Let's assume "x" represents the number of brand A heart-rate watches purchased, and "y" represents the number of brand B heart-rate watches purchased.
From the given information, we know the following:
1. The cost of brand A watches is $35.77 each. Therefore, the total cost of brand A watches is 35.77x.
2. The cost of brand B watches is $56.77 each. Therefore, the total cost of brand B watches is 56.77y.
3. The organization purchased a total of 35 watches. Therefore, the total number of watches is x + y.
Now, we can set up the equations using the given information:
Equation 1: 35.77x + 56.77y = 1504.95 (the total cost of the watches is $1504.95)
Equation 2: x + y = 35 (the total number of watches is 35)

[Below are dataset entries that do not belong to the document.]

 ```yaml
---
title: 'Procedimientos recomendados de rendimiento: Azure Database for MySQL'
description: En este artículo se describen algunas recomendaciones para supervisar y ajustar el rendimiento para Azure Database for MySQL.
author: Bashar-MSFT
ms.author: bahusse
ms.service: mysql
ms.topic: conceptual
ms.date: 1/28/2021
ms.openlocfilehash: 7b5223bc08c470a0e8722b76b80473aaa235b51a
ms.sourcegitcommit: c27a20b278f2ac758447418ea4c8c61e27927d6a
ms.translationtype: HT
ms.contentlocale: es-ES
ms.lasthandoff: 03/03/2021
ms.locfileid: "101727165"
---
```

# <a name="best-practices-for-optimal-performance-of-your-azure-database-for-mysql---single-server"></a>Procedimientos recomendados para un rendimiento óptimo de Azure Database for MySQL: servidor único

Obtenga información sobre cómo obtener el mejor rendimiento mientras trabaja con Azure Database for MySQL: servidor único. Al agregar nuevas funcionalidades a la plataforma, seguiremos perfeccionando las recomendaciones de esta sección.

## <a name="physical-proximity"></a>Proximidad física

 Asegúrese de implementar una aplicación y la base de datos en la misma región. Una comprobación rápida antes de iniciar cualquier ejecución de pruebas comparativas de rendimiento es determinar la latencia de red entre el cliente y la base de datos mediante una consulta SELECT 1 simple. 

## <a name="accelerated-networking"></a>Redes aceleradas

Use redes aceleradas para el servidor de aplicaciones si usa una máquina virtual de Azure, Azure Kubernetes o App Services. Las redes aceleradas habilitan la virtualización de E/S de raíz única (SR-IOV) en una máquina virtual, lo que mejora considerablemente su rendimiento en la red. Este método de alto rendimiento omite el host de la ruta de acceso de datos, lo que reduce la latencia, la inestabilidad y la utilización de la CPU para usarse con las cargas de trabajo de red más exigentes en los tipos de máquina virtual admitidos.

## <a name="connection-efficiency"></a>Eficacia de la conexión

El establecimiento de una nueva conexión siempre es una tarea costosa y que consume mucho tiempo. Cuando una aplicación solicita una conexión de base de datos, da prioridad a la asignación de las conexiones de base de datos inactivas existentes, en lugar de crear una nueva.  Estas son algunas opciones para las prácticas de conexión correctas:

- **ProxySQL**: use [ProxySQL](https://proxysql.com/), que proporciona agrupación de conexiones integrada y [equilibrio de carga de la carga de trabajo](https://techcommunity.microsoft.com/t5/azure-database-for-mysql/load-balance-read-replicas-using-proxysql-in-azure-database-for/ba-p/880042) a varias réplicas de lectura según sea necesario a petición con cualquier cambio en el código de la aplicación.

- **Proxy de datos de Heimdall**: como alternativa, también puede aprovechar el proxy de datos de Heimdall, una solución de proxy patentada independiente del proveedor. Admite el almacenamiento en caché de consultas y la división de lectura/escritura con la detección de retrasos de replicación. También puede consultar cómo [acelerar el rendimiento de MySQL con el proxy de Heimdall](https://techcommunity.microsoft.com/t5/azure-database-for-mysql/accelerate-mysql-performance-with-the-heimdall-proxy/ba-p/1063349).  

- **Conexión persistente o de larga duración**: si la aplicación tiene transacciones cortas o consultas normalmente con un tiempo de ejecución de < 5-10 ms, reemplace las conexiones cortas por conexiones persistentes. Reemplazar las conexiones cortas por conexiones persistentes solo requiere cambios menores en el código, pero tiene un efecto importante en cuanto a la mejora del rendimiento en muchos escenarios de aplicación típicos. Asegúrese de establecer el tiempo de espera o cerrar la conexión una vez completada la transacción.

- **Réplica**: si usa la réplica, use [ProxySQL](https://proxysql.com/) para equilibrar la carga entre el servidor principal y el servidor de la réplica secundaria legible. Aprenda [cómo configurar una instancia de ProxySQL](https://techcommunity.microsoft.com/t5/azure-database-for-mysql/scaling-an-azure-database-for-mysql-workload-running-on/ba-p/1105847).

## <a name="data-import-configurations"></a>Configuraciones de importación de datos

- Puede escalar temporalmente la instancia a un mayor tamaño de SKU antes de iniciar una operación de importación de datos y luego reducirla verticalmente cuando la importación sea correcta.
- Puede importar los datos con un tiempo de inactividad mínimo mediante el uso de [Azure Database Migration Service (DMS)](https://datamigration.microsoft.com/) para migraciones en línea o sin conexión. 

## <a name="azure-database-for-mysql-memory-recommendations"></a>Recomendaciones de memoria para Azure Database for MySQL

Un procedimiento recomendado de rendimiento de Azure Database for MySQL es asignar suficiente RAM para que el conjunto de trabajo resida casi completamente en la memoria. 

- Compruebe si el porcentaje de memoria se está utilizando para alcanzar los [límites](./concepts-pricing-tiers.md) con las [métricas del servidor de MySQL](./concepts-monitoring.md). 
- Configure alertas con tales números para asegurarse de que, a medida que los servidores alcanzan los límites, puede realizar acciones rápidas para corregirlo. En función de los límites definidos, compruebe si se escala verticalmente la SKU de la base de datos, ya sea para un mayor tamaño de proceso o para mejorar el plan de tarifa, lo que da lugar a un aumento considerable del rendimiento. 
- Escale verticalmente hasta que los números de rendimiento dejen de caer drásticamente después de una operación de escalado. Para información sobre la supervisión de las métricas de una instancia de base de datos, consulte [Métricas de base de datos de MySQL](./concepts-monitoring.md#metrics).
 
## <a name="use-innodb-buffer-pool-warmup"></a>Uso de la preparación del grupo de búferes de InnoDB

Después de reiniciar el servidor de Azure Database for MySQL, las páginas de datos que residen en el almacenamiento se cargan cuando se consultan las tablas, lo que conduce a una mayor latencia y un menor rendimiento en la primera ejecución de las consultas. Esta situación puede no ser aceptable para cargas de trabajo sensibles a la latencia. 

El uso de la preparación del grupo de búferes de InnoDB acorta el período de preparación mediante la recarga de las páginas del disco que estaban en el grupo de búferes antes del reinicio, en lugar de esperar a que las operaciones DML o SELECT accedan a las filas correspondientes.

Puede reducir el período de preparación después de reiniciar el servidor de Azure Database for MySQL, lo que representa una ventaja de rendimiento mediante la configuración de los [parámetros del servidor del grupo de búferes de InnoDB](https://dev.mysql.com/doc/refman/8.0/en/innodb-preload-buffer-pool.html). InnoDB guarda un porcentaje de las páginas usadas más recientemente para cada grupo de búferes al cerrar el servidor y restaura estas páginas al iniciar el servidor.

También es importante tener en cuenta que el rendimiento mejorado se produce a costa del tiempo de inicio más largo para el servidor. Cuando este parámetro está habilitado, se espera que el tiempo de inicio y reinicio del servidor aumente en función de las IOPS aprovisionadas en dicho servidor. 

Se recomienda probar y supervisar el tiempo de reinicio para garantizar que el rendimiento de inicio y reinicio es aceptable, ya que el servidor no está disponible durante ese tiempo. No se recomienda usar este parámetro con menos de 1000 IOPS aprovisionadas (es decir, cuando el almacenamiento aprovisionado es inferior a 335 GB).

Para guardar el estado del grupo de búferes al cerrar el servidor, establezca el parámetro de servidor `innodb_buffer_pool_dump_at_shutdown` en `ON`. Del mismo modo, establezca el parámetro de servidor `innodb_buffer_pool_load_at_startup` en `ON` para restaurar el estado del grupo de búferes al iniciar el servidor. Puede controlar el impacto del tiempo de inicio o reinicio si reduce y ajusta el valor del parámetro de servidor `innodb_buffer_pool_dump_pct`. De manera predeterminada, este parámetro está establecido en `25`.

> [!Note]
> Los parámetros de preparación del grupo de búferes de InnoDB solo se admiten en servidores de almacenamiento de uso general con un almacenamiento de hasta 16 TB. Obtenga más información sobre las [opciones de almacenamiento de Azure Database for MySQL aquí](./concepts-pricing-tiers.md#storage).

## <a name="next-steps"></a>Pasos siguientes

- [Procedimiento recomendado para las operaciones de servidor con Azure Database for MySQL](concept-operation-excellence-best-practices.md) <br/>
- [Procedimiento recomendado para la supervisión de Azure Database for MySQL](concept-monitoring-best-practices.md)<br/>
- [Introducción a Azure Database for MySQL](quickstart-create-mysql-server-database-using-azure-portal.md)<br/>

To solve this system of equations, we can use substitution or elimination method. In this case, let's use the substitution method:
From Equation 2, we can rewrite it as x = 35 - y
Substitute x = 35 - y into Equation 1:
35.77(35 - y) + 56.77y = 1504.95
Simplify the equation:
1249.95 - 35.77y + 56.77y = 1504.95
Combine like terms:
20.00y = 255.00
Solve for y:
y = 12.75
Now substitute the value of y back into Equation 2 to find x:
x + 12.75 = 35
x = 22.25
Thus, the organization purchased 22 brand A heart-rate watches and 12 brand B heart-rate watches.